Two beautiful deer women, Linda and Junella, arrive at a “stomp dance”—a traditional Sioux ceremony that is conducted with certain modifications on an Oklahoma reservation. The dance ground is ringed by a motley assortment of Cadillacs and pickup trucks, whose headlights provide illumination. Two “’skins,” Ray and Jackie, arrive at the dance hoping to “snag,” that is, to score with, women. Pretending to want to go to the nearby town of Anadarko, the women accept a lift from the men, who cannot believe their good luck, and pile into Ray’s pickup.

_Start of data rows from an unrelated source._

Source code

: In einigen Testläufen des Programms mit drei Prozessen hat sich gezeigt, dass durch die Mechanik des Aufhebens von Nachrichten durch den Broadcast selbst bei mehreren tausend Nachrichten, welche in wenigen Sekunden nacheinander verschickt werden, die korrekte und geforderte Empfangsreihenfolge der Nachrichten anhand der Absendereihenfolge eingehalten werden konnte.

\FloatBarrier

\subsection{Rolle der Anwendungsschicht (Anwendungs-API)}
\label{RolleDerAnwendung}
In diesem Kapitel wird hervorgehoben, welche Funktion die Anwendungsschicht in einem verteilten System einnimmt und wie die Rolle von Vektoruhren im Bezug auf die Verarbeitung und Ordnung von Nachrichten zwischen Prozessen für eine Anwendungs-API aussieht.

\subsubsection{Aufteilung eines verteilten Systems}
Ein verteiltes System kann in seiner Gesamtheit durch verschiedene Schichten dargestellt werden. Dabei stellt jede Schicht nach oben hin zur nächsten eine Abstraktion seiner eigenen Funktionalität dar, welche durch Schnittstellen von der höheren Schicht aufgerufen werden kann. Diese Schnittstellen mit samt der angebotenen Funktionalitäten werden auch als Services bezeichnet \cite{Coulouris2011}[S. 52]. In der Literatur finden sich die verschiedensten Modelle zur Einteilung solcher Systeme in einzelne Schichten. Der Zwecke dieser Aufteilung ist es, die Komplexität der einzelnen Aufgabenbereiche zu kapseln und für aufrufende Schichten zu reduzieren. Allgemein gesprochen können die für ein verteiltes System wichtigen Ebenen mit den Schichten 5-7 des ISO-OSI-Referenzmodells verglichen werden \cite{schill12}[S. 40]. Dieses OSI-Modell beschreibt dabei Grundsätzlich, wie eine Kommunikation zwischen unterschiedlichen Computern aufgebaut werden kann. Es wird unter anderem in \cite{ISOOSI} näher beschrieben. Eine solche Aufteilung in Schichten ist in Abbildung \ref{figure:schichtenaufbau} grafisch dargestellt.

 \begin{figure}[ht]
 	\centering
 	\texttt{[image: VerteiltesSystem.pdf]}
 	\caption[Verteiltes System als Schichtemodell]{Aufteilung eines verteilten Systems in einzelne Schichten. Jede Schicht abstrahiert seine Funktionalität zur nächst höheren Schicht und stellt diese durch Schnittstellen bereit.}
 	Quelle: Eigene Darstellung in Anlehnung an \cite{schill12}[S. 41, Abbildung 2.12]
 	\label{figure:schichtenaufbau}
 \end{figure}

As the women climb into the truck, Ray thinks that he sees their feet look like deer hooves. After the women ask to stop by a river in order to refresh themselves, they lead the men up a path to their “old house,” where their ancient Uncle Thunder is sitting. “I see you’ve snagged two strong men,” the old man says, punning on the term “snag” and commenting sarcastically on the word “strong.” Leading the men by their hands, the women then take them to a second ceremonial site—a field where a baseball game is being played.

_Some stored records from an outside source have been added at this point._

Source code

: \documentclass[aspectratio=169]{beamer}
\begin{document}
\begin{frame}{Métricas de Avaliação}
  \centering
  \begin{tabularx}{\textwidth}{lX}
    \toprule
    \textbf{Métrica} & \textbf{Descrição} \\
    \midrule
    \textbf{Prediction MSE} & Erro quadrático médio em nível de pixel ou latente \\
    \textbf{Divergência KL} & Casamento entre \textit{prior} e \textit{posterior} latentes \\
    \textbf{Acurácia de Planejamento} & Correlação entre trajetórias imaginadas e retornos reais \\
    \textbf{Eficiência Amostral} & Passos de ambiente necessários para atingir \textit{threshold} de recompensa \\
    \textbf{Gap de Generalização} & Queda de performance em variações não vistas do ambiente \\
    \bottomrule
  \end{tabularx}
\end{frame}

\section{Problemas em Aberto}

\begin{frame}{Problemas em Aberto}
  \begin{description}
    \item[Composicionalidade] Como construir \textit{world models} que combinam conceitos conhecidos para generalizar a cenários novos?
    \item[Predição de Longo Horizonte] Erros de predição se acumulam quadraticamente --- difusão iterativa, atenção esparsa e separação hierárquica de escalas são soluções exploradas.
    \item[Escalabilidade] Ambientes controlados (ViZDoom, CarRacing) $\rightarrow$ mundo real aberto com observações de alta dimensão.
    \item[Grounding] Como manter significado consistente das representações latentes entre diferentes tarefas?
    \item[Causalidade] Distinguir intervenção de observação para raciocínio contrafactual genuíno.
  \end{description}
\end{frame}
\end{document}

In the midst of the game, the deer women vanish, leaving Ray and Jackie to search for them futilely. Ray awakens from a deep sleep to find himself lying by a river at midday. Jackie is nowhere to be found, but Junella is beside him. She tells him that “Jackie is staying there,” and gives him Jackie’s wristwatch as proof. Ray then becomes dizzy. He takes a step toward the woman, but the rock on which she has been sitting is empty.
Fifteen months later Jackie’s fate is revealed: A sudden move to Seattle with Linda, the birth of a child, alcoholism, and a premature death for revealing things that he learned inside a mountain that he was not supposed to tell.
The story concludes with an ambiguous image of Ray rushing to catch a subway in San Francisco. On his way to a meeting, he is firmly entrenched in the modern wristwatch world.